Cost of Counseling

Many individuals would like to do counseling. But, understandably, they worry about the cost of  counseling. Being able to use insurance benefits

makes seeing a good counselor regularly much more affordable. The good news is that, especially in recent years, it is much easier to use your insurance benefits to cover the cost of counseling.

In the past it was harder to get counseling sessions covered by insurance.  Thankfully, that is changing due to new rules and guidelines by insurance companies. Being able to use insurance benefits to cover the costs of counseling sessions can make getting professional help much more accessible.

However, using your insurance benefits comes with some costs too. It’s important to educate yourself about the pros and cons of using insurance benefits to pay for counseling so that you can make the best choice.

Using Insurance Benefits To Cover Counseling: Pros and Cons

Pros: The Cost
You may only have to pay the cost of your co-pay every time you see your counselor.

Cons: Having a Psychiatric Diagnosis on Your Medical Record
On the surface, using insurance benefits to cover the cost of counseling sounds great — why wouldn’t you? The truth is that it has some downsides. The biggest is this: Having a psychiatric diagnosis on your medical record. The only way to use your insurance benefits for any type of counseling or therapy is if you meet criteria for a mental illness that requires “medically necessary” counseling or coaching to treat.

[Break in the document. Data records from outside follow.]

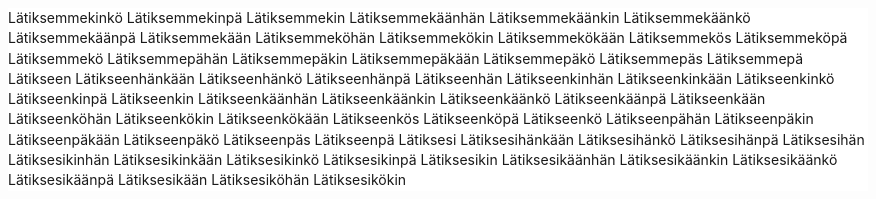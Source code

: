 Lätiksemmekinkö
Lätiksemmekinpä
Lätiksemmekin
Lätiksemmekäänhän
Lätiksemmekäänkin
Lätiksemmekäänkö
Lätiksemmekäänpä
Lätiksemmekään
Lätiksemmeköhän
Lätiksemmekökin
Lätiksemmekökään
Lätiksemmekös
Lätiksemmeköpä
Lätiksemmekö
Lätiksemmepähän
Lätiksemmepäkin
Lätiksemmepäkään
Lätiksemmepäkö
Lätiksemmepäs
Lätiksemmepä
Lätikseen
Lätikseenhänkään
Lätikseenhänkö
Lätikseenhänpä
Lätikseenhän
Lätikseenkinhän
Lätikseenkinkään
Lätikseenkinkö
Lätikseenkinpä
Lätikseenkin
Lätikseenkäänhän
Lätikseenkäänkin
Lätikseenkäänkö
Lätikseenkäänpä
Lätikseenkään
Lätikseenköhän
Lätikseenkökin
Lätikseenkökään
Lätikseenkös
Lätikseenköpä
Lätikseenkö
Lätikseenpähän
Lätikseenpäkin
Lätikseenpäkään
Lätikseenpäkö
Lätikseenpäs
Lätikseenpä
Lätiksesi
Lätiksesihänkään
Lätiksesihänkö
Lätiksesihänpä
Lätiksesihän
Lätiksesikinhän
Lätiksesikinkään
Lätiksesikinkö
Lätiksesikinpä
Lätiksesikin
Lätiksesikäänhän
Lätiksesikäänkin
Lätiksesikäänkö
Lätiksesikäänpä
Lätiksesikään
Lätiksesiköhän
Lätiksesikökin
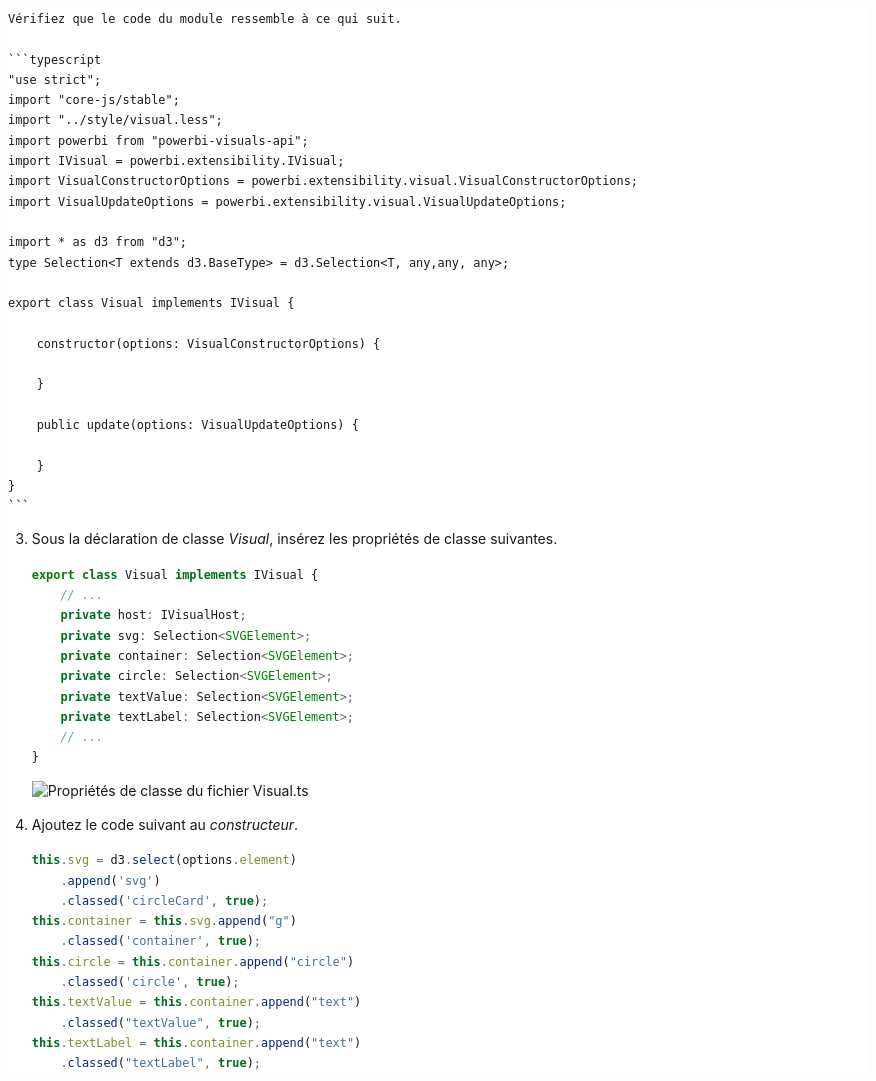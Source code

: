     Vérifiez que le code du module ressemble à ce qui suit.

    ```typescript
    "use strict";
    import "core-js/stable";
    import "../style/visual.less";
    import powerbi from "powerbi-visuals-api";
    import IVisual = powerbi.extensibility.IVisual;
    import VisualConstructorOptions = powerbi.extensibility.visual.VisualConstructorOptions;
    import VisualUpdateOptions = powerbi.extensibility.visual.VisualUpdateOptions;

    import * as d3 from "d3";
    type Selection<T extends d3.BaseType> = d3.Selection<T, any,any, any>;

    export class Visual implements IVisual {

        constructor(options: VisualConstructorOptions) {

        }

        public update(options: VisualUpdateOptions) {

        }
    }
    ```

3. Sous la déclaration de classe *Visual*, insérez les propriétés de classe suivantes.

    ```typescript
    export class Visual implements IVisual {
        // ...
        private host: IVisualHost;
        private svg: Selection<SVGElement>;
        private container: Selection<SVGElement>;
        private circle: Selection<SVGElement>;
        private textValue: Selection<SVGElement>;
        private textLabel: Selection<SVGElement>;
        // ...
    }
    ```

    ![Propriétés de classe du fichier Visual.ts](media/custom-visual-develop-tutorial/visual-ts-file-class-level-properties.png)

4. Ajoutez le code suivant au *constructeur*.

    ```typescript
    this.svg = d3.select(options.element)
        .append('svg')
        .classed('circleCard', true);
    this.container = this.svg.append("g")
        .classed('container', true);
    this.circle = this.container.append("circle")
        .classed('circle', true);
    this.textValue = this.container.append("text")
        .classed("textValue", true);
    this.textLabel = this.container.append("text")
        .classed("textLabel", true);
    ```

In order to get insurance to pay for counseling you will need to meet criteria for a mental health diagnosis like anxiety, depression, or ADHD. The most common diagnoses for people in counseling include Anxiety, Depression, and “Adjustment Disorders.” When you meet with your counselor for your initial consultation session, you can talk with them about whether or not either you meet criteria for one of these disorders.

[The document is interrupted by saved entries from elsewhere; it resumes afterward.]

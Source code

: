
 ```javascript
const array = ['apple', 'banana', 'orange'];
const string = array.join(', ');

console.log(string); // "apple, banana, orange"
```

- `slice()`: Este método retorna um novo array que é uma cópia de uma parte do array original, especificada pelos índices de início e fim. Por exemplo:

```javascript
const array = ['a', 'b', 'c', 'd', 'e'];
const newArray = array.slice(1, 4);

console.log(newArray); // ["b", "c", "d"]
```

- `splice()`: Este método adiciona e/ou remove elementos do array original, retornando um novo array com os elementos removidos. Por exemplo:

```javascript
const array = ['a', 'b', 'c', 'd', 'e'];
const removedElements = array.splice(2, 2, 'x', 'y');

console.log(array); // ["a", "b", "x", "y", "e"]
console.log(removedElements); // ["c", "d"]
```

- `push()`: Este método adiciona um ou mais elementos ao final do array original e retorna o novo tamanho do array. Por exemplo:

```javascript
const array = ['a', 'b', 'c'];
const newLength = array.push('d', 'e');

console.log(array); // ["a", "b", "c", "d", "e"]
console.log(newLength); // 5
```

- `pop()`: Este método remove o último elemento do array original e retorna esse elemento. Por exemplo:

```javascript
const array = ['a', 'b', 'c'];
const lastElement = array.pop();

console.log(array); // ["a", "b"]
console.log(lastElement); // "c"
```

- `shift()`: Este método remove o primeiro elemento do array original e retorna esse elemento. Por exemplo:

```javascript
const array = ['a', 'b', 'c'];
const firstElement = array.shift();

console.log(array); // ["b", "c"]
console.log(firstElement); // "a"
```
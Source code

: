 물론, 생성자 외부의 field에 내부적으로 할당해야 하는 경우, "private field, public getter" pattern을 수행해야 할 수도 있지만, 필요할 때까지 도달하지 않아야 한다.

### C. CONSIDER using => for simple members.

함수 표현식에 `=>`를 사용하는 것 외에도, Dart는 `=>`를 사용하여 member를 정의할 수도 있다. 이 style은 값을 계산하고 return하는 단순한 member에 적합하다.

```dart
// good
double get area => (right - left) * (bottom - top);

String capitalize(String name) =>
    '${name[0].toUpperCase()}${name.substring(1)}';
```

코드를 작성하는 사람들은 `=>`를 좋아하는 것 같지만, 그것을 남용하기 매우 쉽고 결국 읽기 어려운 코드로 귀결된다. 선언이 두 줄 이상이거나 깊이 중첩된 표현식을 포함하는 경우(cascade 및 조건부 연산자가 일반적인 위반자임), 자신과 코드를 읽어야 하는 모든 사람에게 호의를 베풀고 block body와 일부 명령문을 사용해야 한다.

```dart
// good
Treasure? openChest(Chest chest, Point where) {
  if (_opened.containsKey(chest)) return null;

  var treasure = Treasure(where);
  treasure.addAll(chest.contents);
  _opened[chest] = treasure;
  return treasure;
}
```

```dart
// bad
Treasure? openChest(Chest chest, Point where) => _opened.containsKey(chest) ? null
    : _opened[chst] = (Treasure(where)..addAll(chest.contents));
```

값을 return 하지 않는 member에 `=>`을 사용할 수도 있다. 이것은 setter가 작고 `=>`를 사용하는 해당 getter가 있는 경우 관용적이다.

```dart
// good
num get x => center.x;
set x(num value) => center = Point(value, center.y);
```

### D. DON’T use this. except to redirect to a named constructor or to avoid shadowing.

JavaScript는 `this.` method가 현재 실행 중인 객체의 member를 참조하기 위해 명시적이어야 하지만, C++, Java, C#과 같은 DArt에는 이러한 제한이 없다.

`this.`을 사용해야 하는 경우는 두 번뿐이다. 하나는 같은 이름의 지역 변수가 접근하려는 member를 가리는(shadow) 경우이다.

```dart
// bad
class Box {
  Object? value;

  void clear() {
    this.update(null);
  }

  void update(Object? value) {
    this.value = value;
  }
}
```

While for some people this is not an issue at all, some high-level professionals can face unexpected consequences if they have a documented psychiatric diagnosis on their medical record. For example, airline pilots, law enforcement officers, people with security clearances, and medical professionals prefer to keep their personal growth and relationship work private.

Cons: Confidentiality
Another reason why some individuals prefer to not use their insurance benefits to pay for marriage counseling is that therapists who are in-network with insurance companies might have to divulge detailed information about what is being discussed in counseling sessions. This is troubling to some people, particularly when discussing extremely sensitive topics such as addiction, medication, sexuality, affairs, substance use, etc.

Cons: Session Limits
Another limitation of using your insurance for counseling is that in-network therapists are often limited to the number of sessions that you are entitled to. While some  problems can be addressed with short term therapy, it’s also true that many people need more support to successfully and permanently shift long-standing patterns. When forced to end  counseling prematurely due to limitations of insurance coverage (and the problems resume) you can mistakenly conclude that “counseling didn’t work” and begin to lose hope for change. 

Cons: Access to a Good Counselor
Furthermore, even when people are totally okay with having a diagnosis on their record and are not concerned about confidentiality, or having session limits, people seeking to find a good, in-network therapist are often very frustrated. Why? Insurance companies panel only a few counselors in each community. Those counselors are often full and not accepting new clients.

Unfortunately many individuals who really want to use their in-network benefits settle for any counselor who is able to see them. The in-network counselor may not be the best fit in terms of personality, training, experience, location, hours, or the right specialization.

It’s up to you. Weigh the pros and cons of an in-network therapist or not.